Mixed symbiotic communities are mainly clonal because of ongoing vertical transmission, but symbionts are also occasionally acquired from other hosts or the environment. Symbionts that co-infect a host can recombine and exchange genes through horizontal gene transfer (HGT), which is often mediated by phage (top left). Successful symbionts in mixed systems possess innovations that have helped them to infect new hosts and spread in host populations (top right). These innovations include the ability to manipulate host reproduction in a way that favors symbiont-bearing hosts (for example, cytoplasmic incompatibility, whereby infected males induce sterility of non-infected females), or to provide a benefit that increases host survival or reproduction (for example, by providing defense against parasitic wasps). Hosts can innovate by acquiring novel symbionts (bottom left), and symbionts are known to innovate through horizontal gene transfer (bottom right). These mechanisms of innovation are illustrated by the symbiosis between Drosophila flies and their defensive Spiroplasma symbionts. RIP, ribosome-inactivating protein

Figure 7:. Commonly used tools for the study of symbiont genetics.

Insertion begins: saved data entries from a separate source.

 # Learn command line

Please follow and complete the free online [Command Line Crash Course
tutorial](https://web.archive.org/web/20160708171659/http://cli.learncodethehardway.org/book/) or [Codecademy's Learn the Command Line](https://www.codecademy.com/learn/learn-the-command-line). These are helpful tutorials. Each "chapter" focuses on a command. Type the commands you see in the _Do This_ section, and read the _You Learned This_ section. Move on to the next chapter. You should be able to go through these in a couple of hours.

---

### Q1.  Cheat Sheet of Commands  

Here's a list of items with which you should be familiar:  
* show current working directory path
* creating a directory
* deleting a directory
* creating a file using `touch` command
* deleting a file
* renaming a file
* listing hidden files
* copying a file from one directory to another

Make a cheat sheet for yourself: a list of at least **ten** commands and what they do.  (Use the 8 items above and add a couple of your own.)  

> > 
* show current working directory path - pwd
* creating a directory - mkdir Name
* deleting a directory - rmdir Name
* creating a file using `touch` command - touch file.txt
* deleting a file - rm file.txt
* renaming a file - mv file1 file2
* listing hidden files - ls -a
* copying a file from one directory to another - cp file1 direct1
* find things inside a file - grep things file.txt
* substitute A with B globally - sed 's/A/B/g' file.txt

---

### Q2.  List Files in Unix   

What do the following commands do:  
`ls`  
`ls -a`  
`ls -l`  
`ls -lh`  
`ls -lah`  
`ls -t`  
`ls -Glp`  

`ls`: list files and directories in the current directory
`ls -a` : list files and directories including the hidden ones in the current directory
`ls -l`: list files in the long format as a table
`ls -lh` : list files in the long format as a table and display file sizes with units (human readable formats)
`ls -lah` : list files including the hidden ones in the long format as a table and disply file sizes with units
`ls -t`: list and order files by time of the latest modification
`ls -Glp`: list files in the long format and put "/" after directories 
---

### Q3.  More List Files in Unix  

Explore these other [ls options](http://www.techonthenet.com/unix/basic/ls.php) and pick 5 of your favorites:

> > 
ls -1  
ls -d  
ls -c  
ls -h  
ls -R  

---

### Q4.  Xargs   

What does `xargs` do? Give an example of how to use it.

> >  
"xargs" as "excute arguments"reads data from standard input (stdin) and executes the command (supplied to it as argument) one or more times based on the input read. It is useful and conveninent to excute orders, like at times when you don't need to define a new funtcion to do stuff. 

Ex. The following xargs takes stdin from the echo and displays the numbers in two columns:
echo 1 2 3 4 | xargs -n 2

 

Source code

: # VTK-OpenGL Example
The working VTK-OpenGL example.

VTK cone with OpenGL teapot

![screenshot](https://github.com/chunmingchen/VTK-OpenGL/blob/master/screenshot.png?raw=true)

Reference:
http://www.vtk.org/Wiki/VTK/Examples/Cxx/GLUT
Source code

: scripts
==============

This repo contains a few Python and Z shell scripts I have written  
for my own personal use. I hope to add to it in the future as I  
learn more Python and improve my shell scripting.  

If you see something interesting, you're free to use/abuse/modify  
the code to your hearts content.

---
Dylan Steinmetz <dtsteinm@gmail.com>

Symbionts that live intracellularly often possess reduced genomes and are difficult to culture or genetically engineer, limiting the study of symbiont genetics. Some common strategies have been applied to overcome these limitations. Certain symbionts can be cultured in eukaryotic cell lines, and others can be transferred from infected to uninfected hosts. Where sequencing has uncovered variation in gene content across symbiont strains, symbiont culture or symbiont transfer has been used to validate the role of certain host-beneficial genes. Lastly, symbiont gene function can be studied by heterologous expression, that is, expression of symbiont genes in genetically tractable bacteria or hosts.